(Plain-text document sources)
====
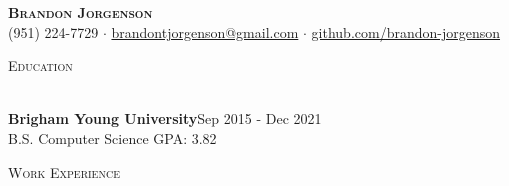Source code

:\documentclass[letterpaper]{article}
\newcommand{\lineunder} {
    \vspace*{-8pt} \\
    \hspace*{-18pt} \hrulefill \\
}
\newcommand{\header} [1] {
    {\hspace*{-18pt}\vspace*{6pt} \textsc{#1}}
    \vspace*{-6pt} \lineunder
    \vspace{1mm}
}
\begin{document}
\vspace*{-40pt}

\vspace*{-10pt}
\begin{center}
	{\Huge \scshape \textbf {Brandon Jorgenson}}\\
    \vspace{1mm}
	(951) 224-7729 $\cdot$ \href{mailto:brandontjorgenson@gmail.com}{brandontjorgenson@gmail.com} $\cdot$ \href{https://github.com/brandon-jorgenson}{github.com/brandon-jorgenson}\\
\end{center}

\header{Education}
\textbf{Brigham Young University}\hfill Sep 2015 - Dec 2021\\
\vspace{.5mm}
B.S. Computer Science  \hfill {GPA: 3.82}\\
\vspace{2mm}

\header{Work Experience}
\end{document}
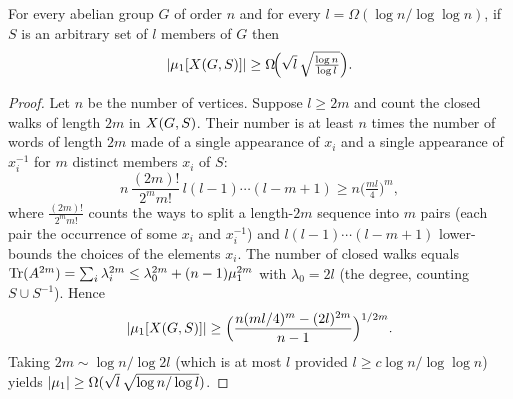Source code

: \begin{proposition}
  \label{prop:prop7prime}
  For every abelian group $G$ of order $n$ and for every
  $l = \Omega(\log n / \log\log n)$, if $S$ is an arbitrary set of $l$ members of
  $G$ then
  \[
    |\muone[\Cay(G,S)]| \ge \Omega\!\Big(\sqrt{l}\,\sqrt{\tfrac{\log n}{\log l}}\Big).
  \]
\end{proposition}
\begin{proof}
  Let $n$ be the number of vertices. Suppose $l \ge 2m$ and count the closed
  walks of length $2m$ in $\Cay(G,S)$. Their number is at least $n$ times the
  number of words of length $2m$ made of a single appearance of $x_i$ and a
  single appearance of $x_i^{-1}$ for $m$ distinct members $x_i$ of $S$:
  \[
    n\,\frac{(2m)!}{2^{m} m!}\,l(l-1)\cdots(l-m+1) \ge n\Big(\tfrac{ml}{4}\Big)^{m},
  \]
  where $\frac{(2m)!}{2^{m}m!}$ counts the ways to split a length-$2m$ sequence
  into $m$ pairs (each pair the occurrence of some $x_i$ and $x_i^{-1}$) and
  $l(l-1)\cdots(l-m+1)$ lower-bounds the choices of the elements $x_i$. The
  number of closed walks equals $\Tr(\adj^{2m}) = \sum_i \lambda_i^{2m}
  \le \lambda_0^{2m} + (n-1)\muone^{2m}$ with $\lambda_0 = 2l$ (the degree,
  counting $S \cup S^{-1}$). Hence
  \[
    |\muone[\Cay(G,S)]| \ge \Big(\frac{n(ml/4)^{m} - (2l)^{2m}}{n-1}\Big)^{1/2m}.
  \]
  Taking $2m \sim \log n / \log 2l$ (which is at most $l$ provided
  $l \ge c\log n/\log\log n$) yields
  $|\muone| \ge \Omega(\sqrt{l}\,\sqrt{\log n / \log l})$.
\end{proof}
====
● **YOUR GOAL**
All records must be output exactly as they are, except for the pictures, which are left out.

● **OUTPUT FOR THIS EXERCISE**
Source code

:\documentclass[letterpaper]{article}
\newcommand{\lineunder} {
    \vspace*{-8pt} \\
    \hspace*{-18pt} \hrulefill \\
}
\newcommand{\header} [1] {
    {\hspace*{-18pt}\vspace*{6pt} \textsc{#1}}
    \vspace*{-6pt} \lineunder
    \vspace{1mm}
}
\begin{document}
\vspace*{-40pt}

\vspace*{-10pt}
\begin{center}
	{\Huge \scshape \textbf {Brandon Jorgenson}}\\
    \vspace{1mm}
	(951) 224-7729 $\cdot$ \href{mailto:brandontjorgenson@gmail.com}{brandontjorgenson@gmail.com} $\cdot$ \href{https://github.com/brandon-jorgenson}{github.com/brandon-jorgenson}\\
\end{center}

\header{Education}
\textbf{Brigham Young University}\hfill Sep 2015 - Dec 2021\\
\vspace{.5mm}
B.S. Computer Science  \hfill {GPA: 3.82}\\
\vspace{2mm}

\header{Work Experience}
\end{document}
Source code

: \begin{proposition}
  \label{prop:prop7prime}
  For every abelian group $G$ of order $n$ and for every
  $l = \Omega(\log n / \log\log n)$, if $S$ is an arbitrary set of $l$ members of
  $G$ then
  \[
    |\muone[\Cay(G,S)]| \ge \Omega\!\Big(\sqrt{l}\,\sqrt{\tfrac{\log n}{\log l}}\Big).
  \]
\end{proposition}
\begin{proof}
  Let $n$ be the number of vertices. Suppose $l \ge 2m$ and count the closed
  walks of length $2m$ in $\Cay(G,S)$. Their number is at least $n$ times the
  number of words of length $2m$ made of a single appearance of $x_i$ and a
  single appearance of $x_i^{-1}$ for $m$ distinct members $x_i$ of $S$:
  \[
    n\,\frac{(2m)!}{2^{m} m!}\,l(l-1)\cdots(l-m+1) \ge n\Big(\tfrac{ml}{4}\Big)^{m},
  \]
  where $\frac{(2m)!}{2^{m}m!}$ counts the ways to split a length-$2m$ sequence
  into $m$ pairs (each pair the occurrence of some $x_i$ and $x_i^{-1}$) and
  $l(l-1)\cdots(l-m+1)$ lower-bounds the choices of the elements $x_i$. The
  number of closed walks equals $\Tr(\adj^{2m}) = \sum_i \lambda_i^{2m}
  \le \lambda_0^{2m} + (n-1)\muone^{2m}$ with $\lambda_0 = 2l$ (the degree,
  counting $S \cup S^{-1}$). Hence
  \[
    |\muone[\Cay(G,S)]| \ge \Big(\frac{n(ml/4)^{m} - (2l)^{2m}}{n-1}\Big)^{1/2m}.
  \]
  Taking $2m \sim \log n / \log 2l$ (which is at most $l$ provided
  $l \ge c\log n/\log\log n$) yields
  $|\muone| \ge \Omega(\sqrt{l}\,\sqrt{\log n / \log l})$.
\end{proof}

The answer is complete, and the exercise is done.